- Solana makes more in app fees than any other blockchain.
- The influx is largely driven by memecoins.
- Solana is now aiming to broaden its business beyond joke coins.
Solana secured over $18 million in app fees over the past 24 hours, making it the biggest app fee earner of all blockchains.
That’s according to new data from DeFi analytics platform DefiLlama — and DL News’ sister company — which has introduced a new feature to track how much users are paying in fees across DeFi protocols in a given blockchain.
“This is likely to become an essential part of any onchain analyst’s toolkit,” said Patrick Scott, head of growth at DefiLlama.
The data highlights how Solana’s sprawling network has become a cornerstone in the DeFi industry. It also shows how different blockchains are being used.
Binance Smart Chain ranked second with over $10 million in daily app fees over the past 24 hours. Almost all of the fees generated came from PancakeSwap, which has experienced increased volumes recently due to an influx of memecoin traders on the blockchain.

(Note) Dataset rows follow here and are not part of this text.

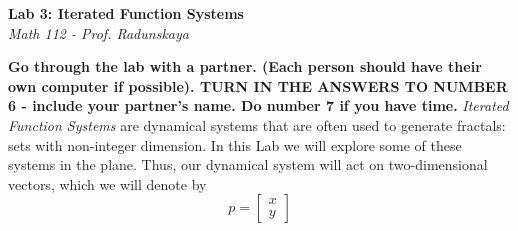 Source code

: \documentclass[12pt]{article}
\begin{document}
\pagestyle{empty}
\parskip=10pt
\def\xb{\bar{x}}
\begin{center}
{\Large \bf Lab 3: Iterated Function Systems}\\
{\it Math 112 -  Prof. Radunskaya} \\ 
\end{center}
{\bf Go through the lab with a partner.  (Each person should have their own computer if possible).  TURN IN THE ANSWERS TO NUMBER 6 - include your partner's name.
Do number 7 if you have time.}
\vskip 8pt
{\it Iterated Function Systems} are dynamical systems that are often used to generate fractals: sets with non-integer dimension.  In this Lab we will explore some of these systems in the plane.  Thus, our dynamical system will act on two-dimensional vectors, which we will denote by
$$ p = \left[\begin{array}{c}x \\y \end{array}\right] $$
\end{document}

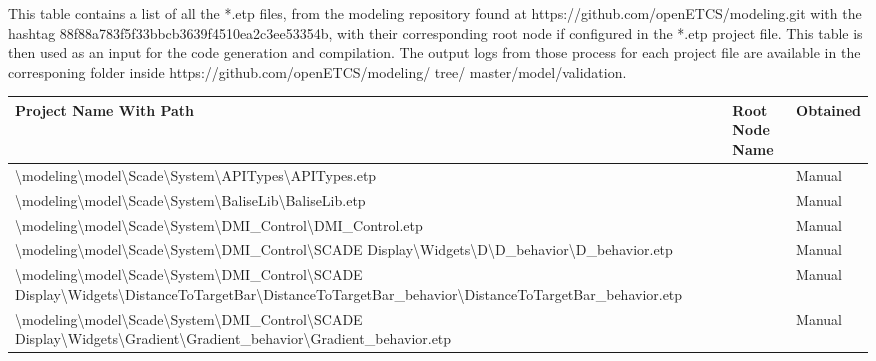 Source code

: This table contains a list of all the *.etp files, from the modeling repository found at \allowbreak https://github\allowbreak.com/\allowbreak openETCS/modeling.git with the hashtag 88f88a783f5f33bbcb3639f4510ea2c3ee53354b, with their corresponding root node if configured in the *.etp project file. This table is then used as an input for the code generation and compilation. The output logs from those process for each project file are available in the corresponing folder inside https://github.com/openETCS/modeling/ \allowbreak tree/ master/model/validation.

\begin{longtable}{|>{\RaggedRight}p{}|>{\RaggedRight}p{}|>{\RaggedRight}p{}|}
\hline
\textbf{Project Name With Path}&\textbf{Root Node Name}&\textbf{Obtained}\\
\hline\endhead
\textbackslash modeling\textbackslash \allowbreak model\textbackslash \allowbreak Scade\textbackslash \allowbreak System\textbackslash \allowbreak APITypes\textbackslash \allowbreak APITypes.etp& &Manual\\
\hline
\textbackslash modeling\textbackslash \allowbreak model\textbackslash \allowbreak Scade\textbackslash \allowbreak System\textbackslash \allowbreak BaliseLib\textbackslash \allowbreak BaliseLib.etp& &Manual\\
\hline
\textbackslash modeling\textbackslash \allowbreak model\textbackslash \allowbreak Scade\textbackslash \allowbreak System\textbackslash \allowbreak DMI\_\allowbreak Control\textbackslash \allowbreak DMI\_\allowbreak Control.etp& &Manual\\
\hline
\textbackslash modeling\textbackslash \allowbreak model\textbackslash \allowbreak Scade\textbackslash \allowbreak System\textbackslash \allowbreak DMI\_\allowbreak Control\textbackslash \allowbreak SCADE Display\textbackslash \allowbreak Widgets\textbackslash \allowbreak D\textbackslash \allowbreak D\_\allowbreak behavior\textbackslash \allowbreak D\_\allowbreak behavior.etp& &Manual\\
\hline
\textbackslash modeling\textbackslash \allowbreak model\textbackslash \allowbreak Scade\textbackslash \allowbreak System\textbackslash \allowbreak DMI\_\allowbreak Control\textbackslash \allowbreak SCADE Display\textbackslash \allowbreak Widgets\textbackslash \allowbreak DistanceToTargetBar\textbackslash \allowbreak DistanceToTargetBar\_\allowbreak behavior\textbackslash \allowbreak DistanceToTargetBar\_\allowbreak behavior.etp& &Manual\\
\hline
\textbackslash modeling\textbackslash \allowbreak model\textbackslash \allowbreak Scade\textbackslash \allowbreak System\textbackslash \allowbreak DMI\_\allowbreak Control\textbackslash \allowbreak SCADE Display\textbackslash \allowbreak Widgets\textbackslash \allowbreak Gradient\textbackslash \allowbreak Gradient\_\allowbreak behavior\textbackslash \allowbreak Gradient\_\allowbreak behavior.etp& &Manual\\

\end{longtable}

Ethereum ranked third, having secured $8 million in app fee generation. This is due to its wide variety of DeFi protocols. The blockchain hit a high of about $25 million on January 23.
While Uniswap remains one of the leaders in fee generation, protocols such as Lido, Aave, Sky, and others have all contributed to Ethereum’s growth and success.
Solana’s memecoin dependency
The data also highlighted the important role memecoins have played in Solana’s recent success.
Its daily app fee generation is driven largely by the rise of memecoins and the launchpad, Pump.fun. On January 20, daily app fees hit an all-time high of almost $150 million, coming off of the launch of Official Trump on January 17. That’s 10 times as much as apps generated in fees on Wednesday.
The drop highlights how joke coins lost their mojo not long after they peaked in January due to a combination of scandals and controversies.
A smattering of recent moves suggests Solana is now moving beyond memecoins and degens, attempting to broaden its appeal on Wall Street.
App fee tracking
DefiLlama argues that tracking app fees can provide insights by showing both the activity of a chain or protocol while showing the dollar value of that usage. Other metrics face various issues.
The amount of active users and transactions show activity, but they are easily faked and give no information about the dollar value of these transactions, said Scott.
Total value deposited, or TVL, shows the dollar value of usage, but does not show the activity, he argued. Thus, this metric cannot differentiate between active and inactive usage. Also, total value deposited can be correlated with a token price, which can be misleading at times.
The volume on decentralised exchanges takes into account both activity and its dollar value, but wash trading is common and can heavily impact this metric.
Meanwhile with app fees, it is significantly more difficult to fake without spending massive funds.